Rerurn to Romy the Cat's Site


In the Forum: Horn-Loaded Speakers
In the Thread: Macondo 3.0
Post Subject: Not a problem at all.Posted by Romy the Cat on: 7/2/2023
 Paul S wrote:
Am I the only one who wonders about parking the amps on the woofers?
From the point of view of a methodological purity indeed the location of a vacuum tube amplifier atop of midbass section does not make any sense. But also, exists the empirical practice. I did not experiment with this bass bin, but I did those experiments with my former bass bins that were 4 time smaller. As you remember I use the same amps location from 2016. Nope, I did not listen the sound of the amplifiers siring on the floor vs the amps sitting atop bass enclosure, but I was listening via stethoscope on the amplifiers chassis if hear the bone vibrations from woofer.
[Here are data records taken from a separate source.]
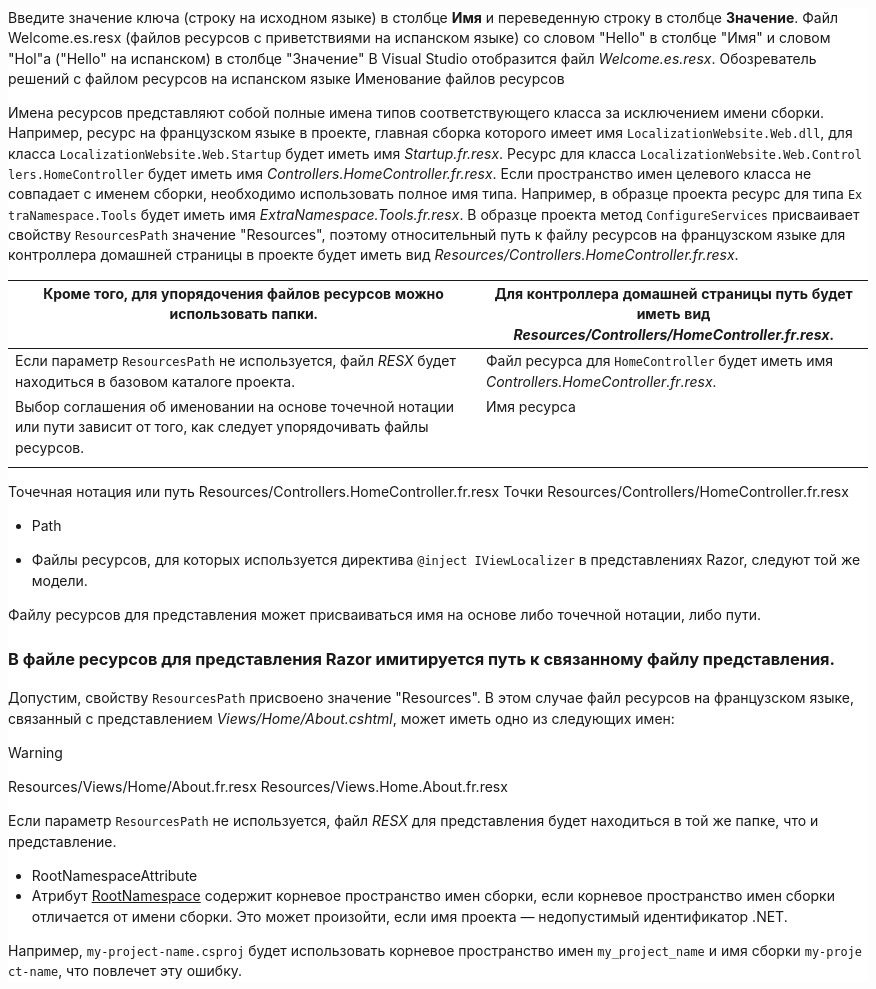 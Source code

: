 Введите значение ключа (строку на исходном языке) в столбце **Имя** и переведенную строку в столбце **Значение**. Файл Welcome.es.resx (файлов ресурсов с приветствиями на испанском языке) со словом "Hello" в столбце "Имя" и словом "Hol"a ("Hello" на испанском) в столбце "Значение" В Visual Studio отобразится файл *Welcome.es.resx*. Обозреватель решений с файлом ресурсов на испанском языке Именование файлов ресурсов

Имена ресурсов представляют собой полные имена типов соответствующего класса за исключением имени сборки. Например, ресурс на французском языке в проекте, главная сборка которого имеет имя `LocalizationWebsite.Web.dll`, для класса `LocalizationWebsite.Web.Startup` будет иметь имя *Startup.fr.resx*. Ресурс для класса `LocalizationWebsite.Web.Controllers.HomeController` будет иметь имя *Controllers.HomeController.fr.resx*. Если пространство имен целевого класса не совпадает с именем сборки, необходимо использовать полное имя типа. Например, в образце проекта ресурс для типа `ExtraNamespace.Tools` будет иметь имя *ExtraNamespace.Tools.fr.resx*. В образце проекта метод `ConfigureServices` присваивает свойству `ResourcesPath` значение "Resources", поэтому относительный путь к файлу ресурсов на французском языке для контроллера домашней страницы в проекте будет иметь вид *Resources/Controllers.HomeController.fr.resx*.

| Кроме того, для упорядочения файлов ресурсов можно использовать папки. | Для контроллера домашней страницы путь будет иметь вид *Resources/Controllers/HomeController.fr.resx*. |
| ------------   | ------------- |
| Если параметр `ResourcesPath` не используется, файл *RESX* будет находиться в базовом каталоге проекта. | Файл ресурса для `HomeController` будет иметь имя *Controllers.HomeController.fr.resx*.  |
| Выбор соглашения об именовании на основе точечной нотации или пути зависит от того, как следует упорядочивать файлы ресурсов.  | Имя ресурса |
|    |     |

Точечная нотация или путь Resources/Controllers.HomeController.fr.resx Точки Resources/Controllers/HomeController.fr.resx

* Path

* Файлы ресурсов, для которых используется директива `@inject IViewLocalizer` в представлениях Razor, следуют той же модели.

Файлу ресурсов для представления может присваиваться имя на основе либо точечной нотации, либо пути.

### <a name="rootnamespaceattribute"></a>В файле ресурсов для представления Razor имитируется путь к связанному файлу представления. 

Допустим, свойству `ResourcesPath` присвоено значение "Resources". В этом случае файл ресурсов на французском языке, связанный с представлением *Views/Home/About.cshtml*, может иметь одно из следующих имен: 

> [!WARNING]
> Resources/Views/Home/About.fr.resx Resources/Views.Home.About.fr.resx 

Если параметр `ResourcesPath` не используется, файл *RESX* для представления будет находиться в той же папке, что и представление.

* RootNamespaceAttribute
* Атрибут [RootNamespace](/dotnet/api/microsoft.extensions.localization.rootnamespaceattribute?view=aspnetcore-2.1) содержит корневое пространство имен сборки, если корневое пространство имен сборки отличается от имени сборки. Это может произойти, если имя проекта — недопустимый идентификатор .NET. 

Например, `my-project-name.csproj` будет использовать корневое пространство имен `my_project_name` и имя сборки `my-project-name`, что повлечет эту ошибку.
I can testify that I never was able to hear it.
 
I did not try otherwise by here and before my upload fire was over sitting atop of a black platform that you can see on the picture. It is a custom-made vibration decoupling platform made for me by Kevin from Silent Running Audio. The platform is made for the specific weight and weight distribution of the amp and has two separate parts. The bottom part that is sitting on the bass bin is basically a fancy piece of wood. The top part that hosts the amplifier is floating over the bottom part. Whan, I say floating it is not literally, but I mean that it has some sort of decoupling. There was lot of talk in audio media that Keving used some super patented and super secretive technologies that were used in USA submarines to decouple noise producing elements of the sub from the sub’s hull. I think that is BS that audio writers invented. In reality, I am not sure how it worked, even though I spoke with Kevin in length. I might do not remember correctly but he used a hydraulic decoupling, and the liquid are special chemicals that detect vibrations and change own viscosity, effectively offsetting the vibration resonance.
 
I got the platforms from Keving in 2000 for my ML2s and I never use my amps without them, luckily the ML2 and Milq have the same weight and mass distribution. I did some experiments with them back in 2001 and all my experiments ended one day. I put the beautifully sound Micro Seiki RX-5000 atop of SRA platform and it was an absolute magic: the turntable lost bass and not just “become worse” but it lost probably 20db at the bottom. It was a truly a “holly shit experience” and I instantly understood that somehow the SRA platforms worked. I invited the statoscope to approach later when I designed the Melquiades chassis. I still feel that even the presence of some bone vibration does not necessarily impact sound in a predicable negative way. If you hard couple a mic to your tonearm body and with MC cartridge and blast the full volume of your playback (I did) then on s scope of the mic feed, you will see that it picks up a lot of air vibrations.  So, how to deal with it?
 
Anyhow, I do feel that there is a lot of truly actionable problems that I would like to deal with my playback, and I do not feel that the apps siting atop of the midbass bins is one of them. Perhaps my pride of building the 6ch Melquiades and my pleasure to look on it overrides my sense of methodological audio purity. Perhaps. But I am confronted with the fact the if I do not hear anything with a statoscope then there is nothing to worry about.  It might be a good idea to add a vibration sensor to the amp and to see objectively what is going on but I feel that a pursuit of “perfection” frequently mans a paralysis of progress and have other objectives to chase.